From the first line of the material to the line containing "Первый подзаголок -- будет текст", inclusive, write out each line exactly, leaving out the pictures.
········
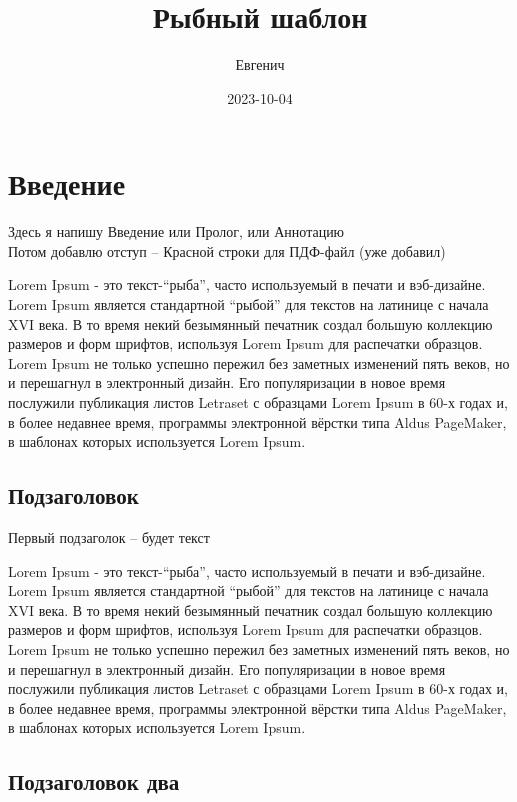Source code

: \documentclass[
  12pt,
  a4paper,
]{book}
\title{Рыбный шаблон}
\author{Евгенич}
\date{2023-10-04}
\theoremstyle{definition}
\theoremstyle{definition}
\theoremstyle{definition}
\theoremstyle{definition}
\theoremstyle{remark}
\begin{document}
\maketitle

{
\setcounter{tocdepth}{1}
\tableofcontents
}
\chapter{Введение}\label{index}

Здесь я напишу Введение или Пролог, или Аннотацию\\
Потом добавлю отступ -- Красной строки для ПДФ-файл (уже добавил)

Lorem Ipsum - это текст-``рыба'', часто используемый в печати и вэб-дизайне. Lorem Ipsum является стандартной ``рыбой'' для текстов на латинице с начала XVI века. В то время некий безымянный печатник создал большую коллекцию размеров и форм шрифтов, используя Lorem Ipsum для распечатки образцов. Lorem Ipsum не только успешно пережил без заметных изменений пять веков, но и перешагнул в электронный дизайн. Его популяризации в новое время послужили публикация листов Letraset с образцами Lorem Ipsum в 60-х годах и, в более недавнее время, программы электронной вёрстки типа Aldus PageMaker, в шаблонах которых используется Lorem Ipsum.

\section{Подзаголовок}\label{ux43fux43eux434ux437ux430ux433ux43eux43bux43eux432ux43eux43a}

Первый подзаголок -- будет текст

Lorem Ipsum - это текст-``рыба'', часто используемый в печати и вэб-дизайне. Lorem Ipsum является стандартной ``рыбой'' для текстов на латинице с начала XVI века. В то время некий безымянный печатник создал большую коллекцию размеров и форм шрифтов, используя Lorem Ipsum для распечатки образцов. Lorem Ipsum не только успешно пережил без заметных изменений пять веков, но и перешагнул в электронный дизайн. Его популяризации в новое время послужили публикация листов Letraset с образцами Lorem Ipsum в 60-х годах и, в более недавнее время, программы электронной вёрстки типа Aldus PageMaker, в шаблонах которых используется Lorem Ipsum.

\section{Подзаголовок два}\label{ux43fux43eux434ux437ux430ux433ux43eux43bux43eux432ux43eux43a-ux434ux432ux430}
\end{document}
········
[ANSWER TO THIS EXERCISE]
Source code

: \documentclass[
  12pt,
  a4paper,
]{book}
\title{Рыбный шаблон}
\author{Евгенич}
\date{2023-10-04}
\theoremstyle{definition}
\theoremstyle{definition}
\theoremstyle{definition}
\theoremstyle{definition}
\theoremstyle{remark}
\begin{document}
\maketitle

{
\setcounter{tocdepth}{1}
\tableofcontents
}
\chapter{Введение}\label{index}

Здесь я напишу Введение или Пролог, или Аннотацию\\
Потом добавлю отступ -- Красной строки для ПДФ-файл (уже добавил)

Lorem Ipsum - это текст-``рыба'', часто используемый в печати и вэб-дизайне. Lorem Ipsum является стандартной ``рыбой'' для текстов на латинице с начала XVI века. В то время некий безымянный печатник создал большую коллекцию размеров и форм шрифтов, используя Lorem Ipsum для распечатки образцов. Lorem Ipsum не только успешно пережил без заметных изменений пять веков, но и перешагнул в электронный дизайн. Его популяризации в новое время послужили публикация листов Letraset с образцами Lorem Ipsum в 60-х годах и, в более недавнее время, программы электронной вёрстки типа Aldus PageMaker, в шаблонах которых используется Lorem Ipsum.

\section{Подзаголовок}\label{ux43fux43eux434ux437ux430ux433ux43eux43bux43eux432ux43eux43a}

Первый подзаголок -- будет текст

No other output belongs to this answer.